Your task - Would you transcribe each of the entries exactly, with nothing added or dropped?

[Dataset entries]
- - - - - - -

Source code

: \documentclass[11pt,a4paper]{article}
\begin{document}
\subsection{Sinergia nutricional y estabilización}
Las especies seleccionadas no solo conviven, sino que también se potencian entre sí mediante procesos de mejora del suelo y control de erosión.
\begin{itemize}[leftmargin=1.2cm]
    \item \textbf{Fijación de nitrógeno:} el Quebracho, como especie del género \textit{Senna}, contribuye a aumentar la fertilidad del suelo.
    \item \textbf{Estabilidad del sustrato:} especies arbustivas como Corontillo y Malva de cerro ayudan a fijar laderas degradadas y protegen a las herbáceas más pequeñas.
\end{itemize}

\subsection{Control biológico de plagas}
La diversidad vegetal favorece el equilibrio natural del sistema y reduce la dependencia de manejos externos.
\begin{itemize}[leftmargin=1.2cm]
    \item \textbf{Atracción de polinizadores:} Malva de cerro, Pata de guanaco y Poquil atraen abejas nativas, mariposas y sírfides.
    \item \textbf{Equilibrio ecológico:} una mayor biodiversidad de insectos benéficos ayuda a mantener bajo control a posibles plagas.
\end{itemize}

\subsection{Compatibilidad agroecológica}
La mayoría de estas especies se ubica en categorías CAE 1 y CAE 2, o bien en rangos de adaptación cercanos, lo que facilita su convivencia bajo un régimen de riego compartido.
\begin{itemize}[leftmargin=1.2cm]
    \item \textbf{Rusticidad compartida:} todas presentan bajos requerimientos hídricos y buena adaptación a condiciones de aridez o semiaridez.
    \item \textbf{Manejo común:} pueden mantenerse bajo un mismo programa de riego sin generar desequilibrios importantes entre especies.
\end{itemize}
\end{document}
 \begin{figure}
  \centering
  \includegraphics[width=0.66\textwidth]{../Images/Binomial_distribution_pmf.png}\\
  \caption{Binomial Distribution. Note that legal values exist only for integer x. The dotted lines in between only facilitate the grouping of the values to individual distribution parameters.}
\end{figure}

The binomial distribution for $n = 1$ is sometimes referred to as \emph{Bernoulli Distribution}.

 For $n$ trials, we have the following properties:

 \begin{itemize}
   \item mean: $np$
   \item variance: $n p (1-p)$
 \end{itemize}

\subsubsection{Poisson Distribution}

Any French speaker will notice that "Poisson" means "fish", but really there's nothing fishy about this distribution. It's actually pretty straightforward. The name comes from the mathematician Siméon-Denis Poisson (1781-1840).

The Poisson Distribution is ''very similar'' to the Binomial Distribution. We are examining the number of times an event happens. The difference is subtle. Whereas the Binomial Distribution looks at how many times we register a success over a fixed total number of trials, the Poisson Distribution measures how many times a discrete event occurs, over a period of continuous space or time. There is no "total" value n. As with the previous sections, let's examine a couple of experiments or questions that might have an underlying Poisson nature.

- - - - - - -

Solution to this problem -
Source code

: \documentclass[11pt,a4paper]{article}
\begin{document}
\subsection{Sinergia nutricional y estabilización}
Las especies seleccionadas no solo conviven, sino que también se potencian entre sí mediante procesos de mejora del suelo y control de erosión.
\begin{itemize}[leftmargin=1.2cm]
    \item \textbf{Fijación de nitrógeno:} el Quebracho, como especie del género \textit{Senna}, contribuye a aumentar la fertilidad del suelo.
    \item \textbf{Estabilidad del sustrato:} especies arbustivas como Corontillo y Malva de cerro ayudan a fijar laderas degradadas y protegen a las herbáceas más pequeñas.
\end{itemize}

\subsection{Control biológico de plagas}
La diversidad vegetal favorece el equilibrio natural del sistema y reduce la dependencia de manejos externos.
\begin{itemize}[leftmargin=1.2cm]
    \item \textbf{Atracción de polinizadores:} Malva de cerro, Pata de guanaco y Poquil atraen abejas nativas, mariposas y sírfides.
    \item \textbf{Equilibrio ecológico:} una mayor biodiversidad de insectos benéficos ayuda a mantener bajo control a posibles plagas.
\end{itemize}

\subsection{Compatibilidad agroecológica}
La mayoría de estas especies se ubica en categorías CAE 1 y CAE 2, o bien en rangos de adaptación cercanos, lo que facilita su convivencia bajo un régimen de riego compartido.
\begin{itemize}[leftmargin=1.2cm]
    \item \textbf{Rusticidad compartida:} todas presentan bajos requerimientos hídricos y buena adaptación a condiciones de aridez o semiaridez.
    \item \textbf{Manejo común:} pueden mantenerse bajo un mismo programa de riego sin generar desequilibrios importantes entre especies.
\end{itemize}
\end{document}
 \begin{figure}
  \centering
  \includegraphics[width=0.66\textwidth]{../Images/Binomial_distribution_pmf.png}\\
  \caption{Binomial Distribution. Note that legal values exist only for integer x. The dotted lines in between only facilitate the grouping of the values to individual distribution parameters.}
\end{figure}

The binomial distribution for $n = 1$ is sometimes referred to as \emph{Bernoulli Distribution}.

 For $n$ trials, we have the following properties:

 \begin{itemize}
   \item mean: $np$
   \item variance: $n p (1-p)$
 \end{itemize}

\subsubsection{Poisson Distribution}

Any French speaker will notice that "Poisson" means "fish", but really there's nothing fishy about this distribution. It's actually pretty straightforward. The name comes from the mathematician Siméon-Denis Poisson (1781-1840).

The Poisson Distribution is ''very similar'' to the Binomial Distribution. We are examining the number of times an event happens. The difference is subtle. Whereas the Binomial Distribution looks at how many times we register a success over a fixed total number of trials, the Poisson Distribution measures how many times a discrete event occurs, over a period of continuous space or time. There is no "total" value n. As with the previous sections, let's examine a couple of experiments or questions that might have an underlying Poisson nature.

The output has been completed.